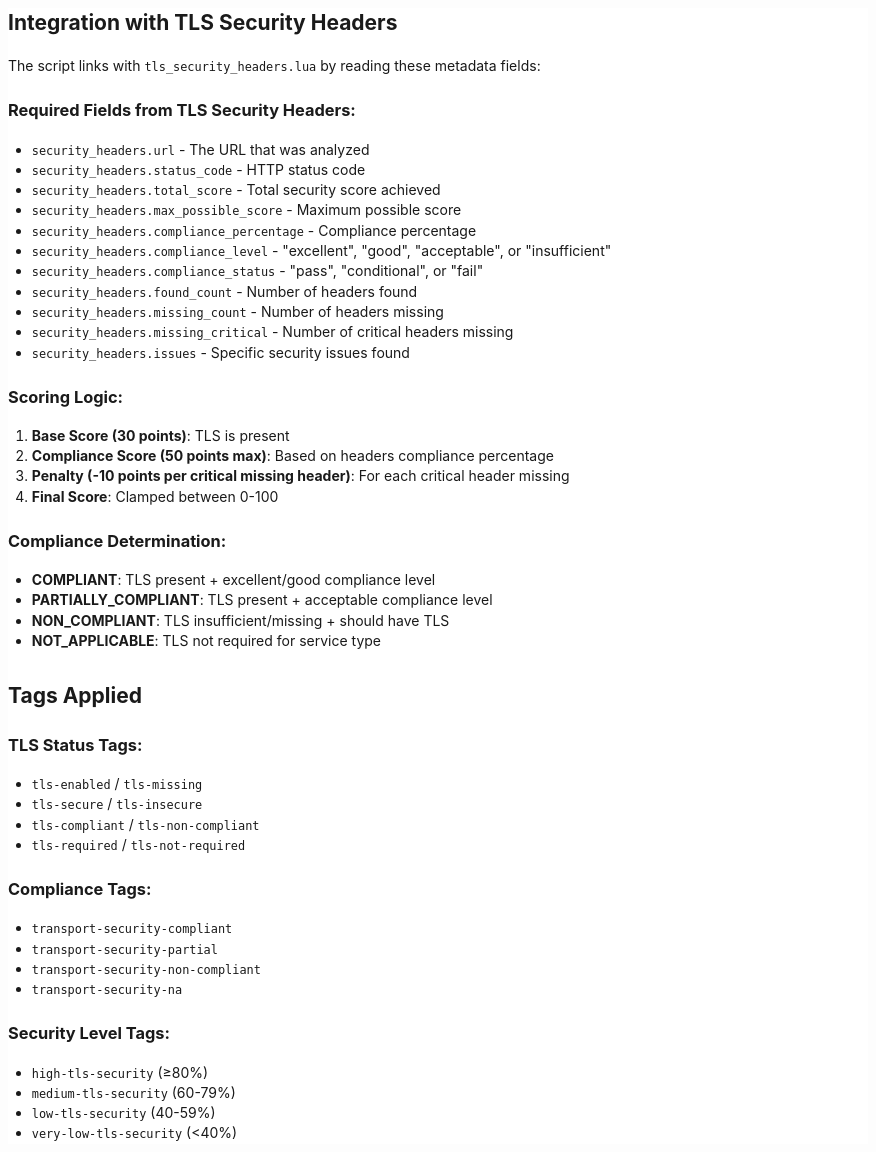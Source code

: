 ## Integration with TLS Security Headers

The script links with `tls_security_headers.lua` by reading these metadata fields:

### Required Fields from TLS Security Headers:
- `security_headers.url` - The URL that was analyzed
- `security_headers.status_code` - HTTP status code
- `security_headers.total_score` - Total security score achieved
- `security_headers.max_possible_score` - Maximum possible score
- `security_headers.compliance_percentage` - Compliance percentage
- `security_headers.compliance_level` - "excellent", "good", "acceptable", or "insufficient"
- `security_headers.compliance_status` - "pass", "conditional", or "fail"
- `security_headers.found_count` - Number of headers found
- `security_headers.missing_count` - Number of headers missing
- `security_headers.missing_critical` - Number of critical headers missing
- `security_headers.issues` - Specific security issues found

### Scoring Logic:
1. **Base Score (30 points)**: TLS is present
2. **Compliance Score (50 points max)**: Based on headers compliance percentage
3. **Penalty (-10 points per critical missing header)**: For each critical header missing
4. **Final Score**: Clamped between 0-100

### Compliance Determination:
- **COMPLIANT**: TLS present + excellent/good compliance level
- **PARTIALLY_COMPLIANT**: TLS present + acceptable compliance level
- **NON_COMPLIANT**: TLS insufficient/missing + should have TLS
- **NOT_APPLICABLE**: TLS not required for service type

## Tags Applied

### TLS Status Tags:
- `tls-enabled` / `tls-missing`
- `tls-secure` / `tls-insecure`
- `tls-compliant` / `tls-non-compliant`
- `tls-required` / `tls-not-required`

### Compliance Tags:
- `transport-security-compliant`
- `transport-security-partial`
- `transport-security-non-compliant`
- `transport-security-na`

### Security Level Tags:
- `high-tls-security` (≥80%)
- `medium-tls-security` (60-79%)
- `low-tls-security` (40-59%)
- `very-low-tls-security` (<40%)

Exercise details — Could you restate the material word for word, skipping any pictures it holds?

Task output —
Source code

: ## Integration with TLS Security Headers

The script links with `tls_security_headers.lua` by reading these metadata fields:

### Required Fields from TLS Security Headers:
- `security_headers.url` - The URL that was analyzed
- `security_headers.status_code` - HTTP status code
- `security_headers.total_score` - Total security score achieved
- `security_headers.max_possible_score` - Maximum possible score
- `security_headers.compliance_percentage` - Compliance percentage
- `security_headers.compliance_level` - "excellent", "good", "acceptable", or "insufficient"
- `security_headers.compliance_status` - "pass", "conditional", or "fail"
- `security_headers.found_count` - Number of headers found
- `security_headers.missing_count` - Number of headers missing
- `security_headers.missing_critical` - Number of critical headers missing
- `security_headers.issues` - Specific security issues found

### Scoring Logic:
1. **Base Score (30 points)**: TLS is present
2. **Compliance Score (50 points max)**: Based on headers compliance percentage
3. **Penalty (-10 points per critical missing header)**: For each critical header missing
4. **Final Score**: Clamped between 0-100

### Compliance Determination:
- **COMPLIANT**: TLS present + excellent/good compliance level
- **PARTIALLY_COMPLIANT**: TLS present + acceptable compliance level
- **NON_COMPLIANT**: TLS insufficient/missing + should have TLS
- **NOT_APPLICABLE**: TLS not required for service type

## Tags Applied

### TLS Status Tags:
- `tls-enabled` / `tls-missing`
- `tls-secure` / `tls-insecure`
- `tls-compliant` / `tls-non-compliant`
- `tls-required` / `tls-not-required`

### Compliance Tags:
- `transport-security-compliant`
- `transport-security-partial`
- `transport-security-non-compliant`
- `transport-security-na`

### Security Level Tags:
- `high-tls-security` (≥80%)
- `medium-tls-security` (60-79%)
- `low-tls-security` (40-59%)
- `very-low-tls-security` (<40%)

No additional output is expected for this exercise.